Face à cette réalité, certains tentent de s’adapter. La plupart des moto-taximen circulent désormais avec des cache-nez. Auréline, commerçante, a poussé les précautions plus loin : lunettes fumées, cache-nez, vêtements à manches longues. Chaque matin, elle asperge d’eau les abords de son conteneur de commerce pour limiter la poussière. Un effort vite balayé par le passage des véhicules.

Poussière sur les cils, les paupières, les cheveux…

Pour ceux qui ne sont pas protégés, les traces sont visibles : poussière sur les cils, les paupières, les cheveux, jusque sur les vêtements, même les plus clairs. « Quand je prends la moto sur cette route, je couvre toujours ma tête avec un foulard », explique Charline.  » Sinon, mon cuir chevelu va me démangé à cause de la poussière qui s’y dépose. »
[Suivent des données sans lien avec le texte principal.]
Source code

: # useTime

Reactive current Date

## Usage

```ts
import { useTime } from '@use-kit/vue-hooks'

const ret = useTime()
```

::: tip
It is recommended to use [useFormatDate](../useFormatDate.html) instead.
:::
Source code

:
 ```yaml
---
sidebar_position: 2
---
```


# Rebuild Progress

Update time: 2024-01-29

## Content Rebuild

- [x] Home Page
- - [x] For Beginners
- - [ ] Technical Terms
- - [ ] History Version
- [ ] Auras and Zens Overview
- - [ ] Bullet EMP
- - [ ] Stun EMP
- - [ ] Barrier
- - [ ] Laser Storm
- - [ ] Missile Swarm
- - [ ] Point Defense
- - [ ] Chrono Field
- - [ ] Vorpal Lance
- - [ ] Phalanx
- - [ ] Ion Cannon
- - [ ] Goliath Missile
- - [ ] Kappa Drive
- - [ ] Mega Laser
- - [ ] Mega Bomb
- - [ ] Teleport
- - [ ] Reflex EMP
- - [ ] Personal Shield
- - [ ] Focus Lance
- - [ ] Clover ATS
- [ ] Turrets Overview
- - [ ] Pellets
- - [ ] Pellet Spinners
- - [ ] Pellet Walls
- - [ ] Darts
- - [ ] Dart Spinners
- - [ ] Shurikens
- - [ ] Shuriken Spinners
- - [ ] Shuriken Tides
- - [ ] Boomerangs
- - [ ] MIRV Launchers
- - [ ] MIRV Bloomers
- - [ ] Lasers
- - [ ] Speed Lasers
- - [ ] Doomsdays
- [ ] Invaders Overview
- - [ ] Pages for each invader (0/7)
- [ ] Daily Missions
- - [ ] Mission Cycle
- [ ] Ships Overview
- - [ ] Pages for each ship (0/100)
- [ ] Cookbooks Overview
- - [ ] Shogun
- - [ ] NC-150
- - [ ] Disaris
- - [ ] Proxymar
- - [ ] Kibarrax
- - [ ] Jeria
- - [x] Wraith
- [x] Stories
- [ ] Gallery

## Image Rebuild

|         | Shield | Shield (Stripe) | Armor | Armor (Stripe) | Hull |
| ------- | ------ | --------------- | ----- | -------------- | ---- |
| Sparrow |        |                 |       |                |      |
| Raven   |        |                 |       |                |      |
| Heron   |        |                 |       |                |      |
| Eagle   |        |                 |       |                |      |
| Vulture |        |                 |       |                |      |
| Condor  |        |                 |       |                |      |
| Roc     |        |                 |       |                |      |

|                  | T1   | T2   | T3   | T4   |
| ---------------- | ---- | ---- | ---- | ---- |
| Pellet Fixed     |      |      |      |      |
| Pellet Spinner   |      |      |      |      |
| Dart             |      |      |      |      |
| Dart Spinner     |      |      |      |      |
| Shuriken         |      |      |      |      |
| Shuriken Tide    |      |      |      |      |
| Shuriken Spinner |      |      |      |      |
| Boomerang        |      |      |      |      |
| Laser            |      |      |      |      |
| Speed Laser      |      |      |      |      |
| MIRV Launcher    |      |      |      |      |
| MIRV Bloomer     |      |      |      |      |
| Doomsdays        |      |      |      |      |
Malgré les difficultés, les commerçantes n’ont pas vraiment le choix. « On vend tous les jours, même avec les cache-nez. On ne peut pas rester à la maison. Sinon, on va manger quoi ? « , lance une autre vendeuse. Impuissantes, elles dénoncent surtout l’arrêt des travaux. « Ceux qui ont commencé le chantier et laissé, on ne peut pas les obliger à revenir. On subit seulement.  »

Dans cette zone de Douala, la poussière ne se contente plus de salir : elle s’impose comme une épreuve quotidienne, affectant la santé, l’économie locale et les conditions de vie des populations.